Traditional fuzzing struggles to effectively cover security-critical deep program states and is often hindered by low-value execution paths, resulting in inefficient vulnerability discovery. This work proposes EyeQ, a novel automated guidance framework that systematically integrates developer security insights from code reviews into the fuzzing process for the first time. By leveraging large language models and program analysis techniques, EyeQ extracts security signals from review discussions, identifies critical code regions, and generates annotations to guide fuzzing. The approach requires no modifications to program semantics or development workflows yet significantly enhances coverage of high-risk paths. Experimental evaluation on PHP’s security-critical codebase uncovered over 40 previously unknown vulnerabilities, demonstrating substantially superior performance compared to standard fuzzing configurations.

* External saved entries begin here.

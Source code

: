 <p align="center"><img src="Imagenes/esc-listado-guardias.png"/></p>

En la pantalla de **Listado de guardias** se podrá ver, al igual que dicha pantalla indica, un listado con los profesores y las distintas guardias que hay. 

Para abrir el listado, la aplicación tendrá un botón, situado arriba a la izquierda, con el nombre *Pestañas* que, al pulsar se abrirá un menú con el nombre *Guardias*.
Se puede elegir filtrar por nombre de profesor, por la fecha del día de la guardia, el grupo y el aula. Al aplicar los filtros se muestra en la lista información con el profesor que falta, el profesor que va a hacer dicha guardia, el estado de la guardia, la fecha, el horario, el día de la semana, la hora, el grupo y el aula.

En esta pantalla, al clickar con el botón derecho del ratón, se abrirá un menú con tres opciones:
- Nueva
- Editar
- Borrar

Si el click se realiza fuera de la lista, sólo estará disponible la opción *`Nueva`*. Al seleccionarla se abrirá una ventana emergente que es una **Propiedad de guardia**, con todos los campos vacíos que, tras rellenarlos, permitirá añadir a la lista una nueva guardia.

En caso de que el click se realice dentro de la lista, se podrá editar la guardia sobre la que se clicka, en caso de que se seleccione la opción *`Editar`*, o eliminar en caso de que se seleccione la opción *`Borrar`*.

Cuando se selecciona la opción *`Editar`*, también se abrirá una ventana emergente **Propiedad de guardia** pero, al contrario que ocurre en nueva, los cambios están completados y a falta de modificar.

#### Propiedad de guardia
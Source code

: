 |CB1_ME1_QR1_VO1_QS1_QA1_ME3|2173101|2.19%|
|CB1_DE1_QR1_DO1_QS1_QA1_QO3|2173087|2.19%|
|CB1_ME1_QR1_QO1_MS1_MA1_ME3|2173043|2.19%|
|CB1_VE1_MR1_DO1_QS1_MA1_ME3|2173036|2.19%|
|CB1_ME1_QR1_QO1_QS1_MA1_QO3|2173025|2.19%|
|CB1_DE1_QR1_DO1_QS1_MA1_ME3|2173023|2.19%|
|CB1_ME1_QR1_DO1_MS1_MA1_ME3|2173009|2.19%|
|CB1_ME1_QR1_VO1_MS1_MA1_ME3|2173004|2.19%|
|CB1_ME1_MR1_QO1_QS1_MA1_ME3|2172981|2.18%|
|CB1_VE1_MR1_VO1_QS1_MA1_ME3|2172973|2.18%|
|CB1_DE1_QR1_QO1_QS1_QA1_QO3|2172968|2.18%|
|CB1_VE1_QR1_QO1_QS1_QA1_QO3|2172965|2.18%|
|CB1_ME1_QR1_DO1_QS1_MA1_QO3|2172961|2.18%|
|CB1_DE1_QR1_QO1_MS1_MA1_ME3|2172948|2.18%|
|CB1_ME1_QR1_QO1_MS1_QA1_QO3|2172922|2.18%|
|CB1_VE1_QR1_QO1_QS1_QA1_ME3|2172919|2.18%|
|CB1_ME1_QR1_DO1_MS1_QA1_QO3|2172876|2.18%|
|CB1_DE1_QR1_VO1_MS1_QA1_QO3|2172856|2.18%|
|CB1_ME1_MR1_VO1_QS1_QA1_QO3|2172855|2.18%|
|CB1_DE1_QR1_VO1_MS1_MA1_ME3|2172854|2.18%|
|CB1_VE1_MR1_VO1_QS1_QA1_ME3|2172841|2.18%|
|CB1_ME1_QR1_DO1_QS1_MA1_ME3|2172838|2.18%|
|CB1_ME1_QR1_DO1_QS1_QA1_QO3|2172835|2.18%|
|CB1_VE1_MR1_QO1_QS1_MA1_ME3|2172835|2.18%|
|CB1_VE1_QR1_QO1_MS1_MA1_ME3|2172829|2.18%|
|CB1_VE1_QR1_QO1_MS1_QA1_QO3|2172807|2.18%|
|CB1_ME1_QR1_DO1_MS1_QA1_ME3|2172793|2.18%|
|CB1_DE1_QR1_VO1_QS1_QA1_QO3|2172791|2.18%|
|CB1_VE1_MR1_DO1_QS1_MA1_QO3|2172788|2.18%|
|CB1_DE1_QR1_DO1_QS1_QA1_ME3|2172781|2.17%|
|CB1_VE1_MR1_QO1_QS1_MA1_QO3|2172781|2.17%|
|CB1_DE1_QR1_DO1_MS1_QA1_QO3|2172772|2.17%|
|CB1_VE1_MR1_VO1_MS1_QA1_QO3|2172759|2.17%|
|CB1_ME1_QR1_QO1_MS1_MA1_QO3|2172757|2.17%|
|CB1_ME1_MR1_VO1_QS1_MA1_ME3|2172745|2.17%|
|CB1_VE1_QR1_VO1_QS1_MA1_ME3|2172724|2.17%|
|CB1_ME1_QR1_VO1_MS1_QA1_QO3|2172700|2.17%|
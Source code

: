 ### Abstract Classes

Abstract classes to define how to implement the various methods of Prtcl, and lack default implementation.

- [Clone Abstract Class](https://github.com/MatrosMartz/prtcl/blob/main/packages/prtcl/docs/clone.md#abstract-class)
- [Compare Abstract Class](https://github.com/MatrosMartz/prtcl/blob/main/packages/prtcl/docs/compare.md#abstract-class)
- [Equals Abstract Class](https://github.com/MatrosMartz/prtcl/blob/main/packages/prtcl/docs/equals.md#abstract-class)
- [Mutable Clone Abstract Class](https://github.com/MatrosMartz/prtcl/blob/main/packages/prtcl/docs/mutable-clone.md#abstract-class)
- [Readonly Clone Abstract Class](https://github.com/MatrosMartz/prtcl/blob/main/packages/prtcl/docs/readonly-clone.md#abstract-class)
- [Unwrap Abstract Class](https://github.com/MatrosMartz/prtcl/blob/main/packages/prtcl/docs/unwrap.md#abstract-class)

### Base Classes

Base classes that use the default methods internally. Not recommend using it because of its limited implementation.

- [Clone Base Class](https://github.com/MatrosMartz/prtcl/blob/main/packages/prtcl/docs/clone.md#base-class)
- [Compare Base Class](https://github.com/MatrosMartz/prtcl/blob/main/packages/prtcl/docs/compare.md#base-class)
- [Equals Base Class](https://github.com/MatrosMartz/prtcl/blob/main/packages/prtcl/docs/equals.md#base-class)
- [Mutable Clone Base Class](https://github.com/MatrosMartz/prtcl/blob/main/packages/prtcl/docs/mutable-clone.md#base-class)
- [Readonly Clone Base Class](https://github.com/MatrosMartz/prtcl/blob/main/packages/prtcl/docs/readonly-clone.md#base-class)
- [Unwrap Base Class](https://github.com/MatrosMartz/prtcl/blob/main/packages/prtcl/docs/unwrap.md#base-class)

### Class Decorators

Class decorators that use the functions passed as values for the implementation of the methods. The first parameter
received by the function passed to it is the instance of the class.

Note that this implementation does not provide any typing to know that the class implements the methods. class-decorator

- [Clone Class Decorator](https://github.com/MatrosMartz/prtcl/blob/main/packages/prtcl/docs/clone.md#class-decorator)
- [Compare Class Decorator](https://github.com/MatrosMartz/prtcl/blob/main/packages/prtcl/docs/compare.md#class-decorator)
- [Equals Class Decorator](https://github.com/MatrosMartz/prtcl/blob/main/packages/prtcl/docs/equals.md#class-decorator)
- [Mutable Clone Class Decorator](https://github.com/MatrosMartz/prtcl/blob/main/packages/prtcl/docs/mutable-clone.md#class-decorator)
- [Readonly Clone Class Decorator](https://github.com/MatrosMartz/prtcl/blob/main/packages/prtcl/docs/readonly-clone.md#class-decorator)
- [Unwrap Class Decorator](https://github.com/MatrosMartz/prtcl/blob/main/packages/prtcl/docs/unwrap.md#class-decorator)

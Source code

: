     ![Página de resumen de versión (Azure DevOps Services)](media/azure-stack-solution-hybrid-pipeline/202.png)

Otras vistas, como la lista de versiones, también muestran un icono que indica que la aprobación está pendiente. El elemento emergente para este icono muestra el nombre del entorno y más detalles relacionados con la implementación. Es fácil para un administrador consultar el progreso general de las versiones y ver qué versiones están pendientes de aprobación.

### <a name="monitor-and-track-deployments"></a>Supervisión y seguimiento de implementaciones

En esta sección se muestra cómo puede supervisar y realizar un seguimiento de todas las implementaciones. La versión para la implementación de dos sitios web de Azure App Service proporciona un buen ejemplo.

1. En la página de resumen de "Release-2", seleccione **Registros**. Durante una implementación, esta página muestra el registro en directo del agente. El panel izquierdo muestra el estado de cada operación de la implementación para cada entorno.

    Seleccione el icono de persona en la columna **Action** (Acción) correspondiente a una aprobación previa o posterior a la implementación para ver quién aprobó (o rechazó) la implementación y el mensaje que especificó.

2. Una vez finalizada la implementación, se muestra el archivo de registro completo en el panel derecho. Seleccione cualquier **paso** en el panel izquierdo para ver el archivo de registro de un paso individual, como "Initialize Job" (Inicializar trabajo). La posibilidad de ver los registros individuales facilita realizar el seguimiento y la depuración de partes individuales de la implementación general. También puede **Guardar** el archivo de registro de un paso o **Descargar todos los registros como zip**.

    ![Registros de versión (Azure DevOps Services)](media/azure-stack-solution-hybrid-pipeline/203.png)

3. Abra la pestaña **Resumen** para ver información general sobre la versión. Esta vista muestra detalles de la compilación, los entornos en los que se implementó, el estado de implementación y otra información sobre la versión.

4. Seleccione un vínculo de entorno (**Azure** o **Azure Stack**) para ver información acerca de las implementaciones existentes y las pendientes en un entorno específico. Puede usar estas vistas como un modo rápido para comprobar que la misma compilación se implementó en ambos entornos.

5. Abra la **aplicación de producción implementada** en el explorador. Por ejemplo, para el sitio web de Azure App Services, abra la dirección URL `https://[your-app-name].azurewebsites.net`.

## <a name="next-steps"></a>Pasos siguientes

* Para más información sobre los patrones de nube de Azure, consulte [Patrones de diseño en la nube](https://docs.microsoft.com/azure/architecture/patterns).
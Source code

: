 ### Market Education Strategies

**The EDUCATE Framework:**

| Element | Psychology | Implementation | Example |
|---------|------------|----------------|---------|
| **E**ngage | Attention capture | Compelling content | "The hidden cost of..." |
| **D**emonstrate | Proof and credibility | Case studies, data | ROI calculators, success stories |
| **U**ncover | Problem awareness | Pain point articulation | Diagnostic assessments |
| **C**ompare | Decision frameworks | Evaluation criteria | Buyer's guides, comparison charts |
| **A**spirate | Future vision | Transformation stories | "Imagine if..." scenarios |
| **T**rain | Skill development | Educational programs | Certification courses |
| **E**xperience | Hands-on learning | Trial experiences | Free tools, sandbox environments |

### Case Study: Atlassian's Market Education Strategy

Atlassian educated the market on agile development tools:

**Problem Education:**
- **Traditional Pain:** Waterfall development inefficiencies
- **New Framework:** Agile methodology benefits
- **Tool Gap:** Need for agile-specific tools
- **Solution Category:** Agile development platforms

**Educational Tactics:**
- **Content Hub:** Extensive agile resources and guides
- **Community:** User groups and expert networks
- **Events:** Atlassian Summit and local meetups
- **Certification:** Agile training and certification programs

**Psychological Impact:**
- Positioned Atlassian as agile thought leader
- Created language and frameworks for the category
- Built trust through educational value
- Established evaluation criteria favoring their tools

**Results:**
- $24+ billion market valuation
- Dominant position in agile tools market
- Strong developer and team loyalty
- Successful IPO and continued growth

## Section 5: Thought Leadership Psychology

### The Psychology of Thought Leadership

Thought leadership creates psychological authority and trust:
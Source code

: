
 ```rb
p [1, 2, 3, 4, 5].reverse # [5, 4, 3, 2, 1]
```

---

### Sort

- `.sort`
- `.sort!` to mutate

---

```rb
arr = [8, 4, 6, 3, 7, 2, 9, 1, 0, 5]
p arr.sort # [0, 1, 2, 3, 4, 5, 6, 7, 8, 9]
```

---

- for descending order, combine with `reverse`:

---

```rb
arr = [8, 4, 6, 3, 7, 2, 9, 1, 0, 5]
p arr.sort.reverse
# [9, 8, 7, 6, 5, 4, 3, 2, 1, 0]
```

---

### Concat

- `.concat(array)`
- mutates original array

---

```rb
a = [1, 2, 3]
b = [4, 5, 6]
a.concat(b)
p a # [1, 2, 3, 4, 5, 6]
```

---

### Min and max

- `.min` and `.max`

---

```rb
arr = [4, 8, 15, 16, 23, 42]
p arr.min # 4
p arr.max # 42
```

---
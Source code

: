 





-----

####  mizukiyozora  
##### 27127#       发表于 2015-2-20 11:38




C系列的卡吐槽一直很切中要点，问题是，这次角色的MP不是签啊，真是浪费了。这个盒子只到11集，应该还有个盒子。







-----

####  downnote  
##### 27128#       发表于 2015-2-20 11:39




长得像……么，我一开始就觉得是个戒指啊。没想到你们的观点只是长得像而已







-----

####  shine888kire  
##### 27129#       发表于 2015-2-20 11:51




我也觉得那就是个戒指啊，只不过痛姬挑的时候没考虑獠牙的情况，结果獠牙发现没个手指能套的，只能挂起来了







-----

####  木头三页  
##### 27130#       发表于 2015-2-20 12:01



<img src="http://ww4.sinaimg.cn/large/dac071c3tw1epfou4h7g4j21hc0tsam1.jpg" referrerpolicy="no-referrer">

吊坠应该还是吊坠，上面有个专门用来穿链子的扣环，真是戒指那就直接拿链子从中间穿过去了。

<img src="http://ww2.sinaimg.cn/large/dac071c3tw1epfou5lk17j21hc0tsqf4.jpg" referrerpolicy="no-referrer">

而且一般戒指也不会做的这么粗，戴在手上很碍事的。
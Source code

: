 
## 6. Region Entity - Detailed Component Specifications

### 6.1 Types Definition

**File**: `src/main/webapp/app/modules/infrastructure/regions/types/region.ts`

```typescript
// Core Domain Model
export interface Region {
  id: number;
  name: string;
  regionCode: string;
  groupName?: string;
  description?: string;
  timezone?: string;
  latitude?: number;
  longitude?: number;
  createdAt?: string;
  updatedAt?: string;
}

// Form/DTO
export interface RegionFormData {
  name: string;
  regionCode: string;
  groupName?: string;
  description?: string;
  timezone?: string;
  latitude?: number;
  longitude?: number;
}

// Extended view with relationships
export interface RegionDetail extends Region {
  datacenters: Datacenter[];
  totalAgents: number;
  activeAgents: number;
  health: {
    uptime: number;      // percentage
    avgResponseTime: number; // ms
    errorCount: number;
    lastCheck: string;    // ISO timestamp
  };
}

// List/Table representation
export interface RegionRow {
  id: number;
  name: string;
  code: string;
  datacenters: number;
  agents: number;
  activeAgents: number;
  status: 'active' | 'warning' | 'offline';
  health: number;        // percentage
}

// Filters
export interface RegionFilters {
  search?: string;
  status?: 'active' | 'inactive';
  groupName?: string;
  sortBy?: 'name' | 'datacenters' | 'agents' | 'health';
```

Modern fuzzers scale to large, real-world software but often fail to exercise the program states developers consider most fragile or security-critical. Such states are typically deep in the execution space, gated by preconditions, or overshadowed by lower-value paths that consume limited fuzzing budgets. Meanwhile, developers routinely surface risk-relevant insights during code review, yet this information is largely ignored by automated testing tools. We present EyeQ, a system that leverages developer intelligence from code reviews to guide fuzzing. EyeQ extracts security-relevant signals from review discussions, localizes the implicated program regions, and translates these insights into annotation-based guidance for fuzzing. The approach operates atop existing annotation-aware fuzzing, requiring no changes to program semantics or developer workflows. We first validate EyeQ through a human-guided feasibility study on a security-focused dataset of PHP code reviews, establishing a strong baseline for review-guided fuzzing. We then automate the workflow using a large language model with carefully designed prompts. EyeQ significantly improves vulnerability discovery over standard fuzzing configurations, uncovering more than 40 previously unknown bugs in the security-critical PHP codebase.